单克隆抗体药代动力学药效学模型研究进展

治疗性单克隆抗体是目前新药研发的一个热点。和小分子药物相比，单克隆抗体药物相对分子质量大，与靶点的结合具有更高的特异性和选择性。用于描述其药代动力学(PK)和药效学(PD)行为的PK模型和PK/PD模型也有了新的发展。本文从吸收、分布、消除等方面综述了单克隆抗体药物的PK特征，对当前用于该类药物PK研究的靶点介导药物处置(TMDD)模型和生理药代动力学模型(PBPK)进行了介绍，并基于药物与靶点作用的4类应用(免疫毒性治疗、靶细胞消除、改变细胞功能和靶向给药)分别介绍了单克隆抗体药物的PK/PD模型。

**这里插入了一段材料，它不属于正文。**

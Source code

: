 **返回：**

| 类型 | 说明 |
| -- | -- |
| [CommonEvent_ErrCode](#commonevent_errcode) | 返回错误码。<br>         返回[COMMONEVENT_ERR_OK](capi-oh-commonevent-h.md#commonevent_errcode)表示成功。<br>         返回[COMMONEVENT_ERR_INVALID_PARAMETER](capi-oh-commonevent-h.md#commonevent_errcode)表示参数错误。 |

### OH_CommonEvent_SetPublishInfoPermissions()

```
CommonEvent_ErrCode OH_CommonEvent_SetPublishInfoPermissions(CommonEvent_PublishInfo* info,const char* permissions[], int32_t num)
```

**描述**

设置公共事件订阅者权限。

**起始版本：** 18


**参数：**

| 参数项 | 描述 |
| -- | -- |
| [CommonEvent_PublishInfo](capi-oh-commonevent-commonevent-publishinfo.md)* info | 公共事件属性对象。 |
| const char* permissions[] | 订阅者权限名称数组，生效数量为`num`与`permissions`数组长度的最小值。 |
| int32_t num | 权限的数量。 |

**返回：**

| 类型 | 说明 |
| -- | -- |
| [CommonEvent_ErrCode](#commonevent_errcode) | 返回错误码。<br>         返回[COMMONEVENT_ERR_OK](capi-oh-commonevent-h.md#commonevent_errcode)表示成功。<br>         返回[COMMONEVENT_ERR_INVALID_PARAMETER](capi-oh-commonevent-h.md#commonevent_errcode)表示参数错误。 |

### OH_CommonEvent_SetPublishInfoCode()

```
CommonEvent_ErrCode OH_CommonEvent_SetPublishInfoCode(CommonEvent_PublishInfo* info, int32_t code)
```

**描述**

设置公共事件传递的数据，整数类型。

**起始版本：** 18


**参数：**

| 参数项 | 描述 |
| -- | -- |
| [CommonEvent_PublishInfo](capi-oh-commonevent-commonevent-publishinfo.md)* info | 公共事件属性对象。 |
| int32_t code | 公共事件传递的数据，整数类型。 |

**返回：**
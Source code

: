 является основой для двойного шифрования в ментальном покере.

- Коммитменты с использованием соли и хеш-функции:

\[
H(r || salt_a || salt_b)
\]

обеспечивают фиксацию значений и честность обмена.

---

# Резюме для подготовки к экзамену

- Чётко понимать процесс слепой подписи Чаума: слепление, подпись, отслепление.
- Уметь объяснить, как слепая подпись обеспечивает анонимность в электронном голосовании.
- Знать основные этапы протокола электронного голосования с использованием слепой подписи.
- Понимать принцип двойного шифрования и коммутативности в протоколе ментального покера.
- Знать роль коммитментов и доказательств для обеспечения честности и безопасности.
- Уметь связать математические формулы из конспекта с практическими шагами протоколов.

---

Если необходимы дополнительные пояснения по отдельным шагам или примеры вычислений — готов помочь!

Advances in pharmacokinetic and pharmacodynamic modeling of monoclonal antibody

The successes of therapeutic monoclonal antibodies(mAbs)in clinical practice has drawn more attention to mAbs development. Compared to chemical drugs with small molecules, mAbs have larger molecular weight; besides, they show much higher selectivity and specificity. As a result, new pharmacokinetic(PK)and pharmacokinetic/pharmacodynamic(PK/PD)models have been proposed to guide mAbs development. This article summarizes the unique PK characteristics of mAbs and introduces the models used in PK investigation of mAbs, such as target-mediated drug disposition(TMDD)model and physiologically based pharmacokinetic(PBPK)model. In addition, four different categories of PK/PD models for mAbs in immuno-toxicotherapy, target-cell elimination, alteration of cellular function and drug targeting are also reviewed in the present article.